> **Activity**
In the records that follow, find the line with "KDB table schemas"; from there, retype every line exactly through the line with "q script maybe", which also belongs to the answer.

= Beginning of Section =

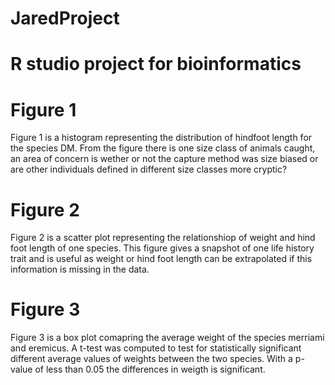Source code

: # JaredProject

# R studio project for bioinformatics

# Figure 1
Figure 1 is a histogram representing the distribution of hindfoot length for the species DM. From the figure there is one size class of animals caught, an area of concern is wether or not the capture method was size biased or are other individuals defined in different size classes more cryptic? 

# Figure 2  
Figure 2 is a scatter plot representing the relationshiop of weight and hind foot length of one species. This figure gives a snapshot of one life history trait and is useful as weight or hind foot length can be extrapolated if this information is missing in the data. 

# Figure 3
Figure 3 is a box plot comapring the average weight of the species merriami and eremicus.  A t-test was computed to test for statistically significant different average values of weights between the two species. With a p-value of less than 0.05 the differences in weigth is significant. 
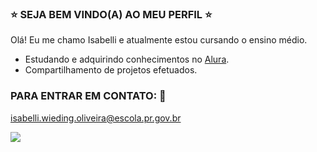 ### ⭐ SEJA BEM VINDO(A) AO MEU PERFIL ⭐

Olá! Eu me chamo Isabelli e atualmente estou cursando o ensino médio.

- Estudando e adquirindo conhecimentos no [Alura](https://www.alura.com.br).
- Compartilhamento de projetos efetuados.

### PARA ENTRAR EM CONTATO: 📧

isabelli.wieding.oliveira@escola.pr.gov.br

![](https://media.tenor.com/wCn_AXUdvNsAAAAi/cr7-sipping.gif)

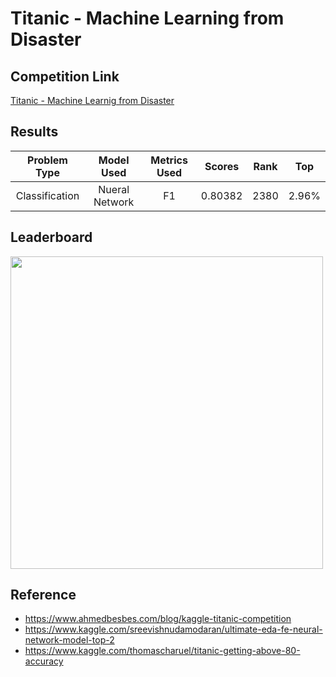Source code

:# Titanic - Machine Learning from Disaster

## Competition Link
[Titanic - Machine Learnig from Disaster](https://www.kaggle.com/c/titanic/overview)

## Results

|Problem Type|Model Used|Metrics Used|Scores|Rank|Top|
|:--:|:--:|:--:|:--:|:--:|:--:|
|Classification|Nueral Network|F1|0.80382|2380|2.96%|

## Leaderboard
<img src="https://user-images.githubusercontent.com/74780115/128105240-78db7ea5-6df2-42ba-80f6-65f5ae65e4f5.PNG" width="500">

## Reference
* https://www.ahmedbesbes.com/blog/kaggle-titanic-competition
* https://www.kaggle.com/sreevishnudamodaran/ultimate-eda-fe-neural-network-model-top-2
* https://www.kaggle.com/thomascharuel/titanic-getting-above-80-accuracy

= End of Section =
= Beginning of Section =

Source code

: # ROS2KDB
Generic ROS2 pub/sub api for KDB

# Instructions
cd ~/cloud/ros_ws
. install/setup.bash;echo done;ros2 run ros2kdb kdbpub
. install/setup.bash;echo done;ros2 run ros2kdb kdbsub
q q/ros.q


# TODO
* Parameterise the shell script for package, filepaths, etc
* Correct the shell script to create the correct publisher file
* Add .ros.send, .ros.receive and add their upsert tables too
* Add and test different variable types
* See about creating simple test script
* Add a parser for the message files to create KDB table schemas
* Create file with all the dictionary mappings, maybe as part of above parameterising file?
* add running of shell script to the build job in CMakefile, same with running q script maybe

= End of Section =

> **Task output**
* Add a parser for the message files to create KDB table schemas
* Create file with all the dictionary mappings, maybe as part of above parameterising file?
* add running of shell script to the build job in CMakefile, same with running q script maybe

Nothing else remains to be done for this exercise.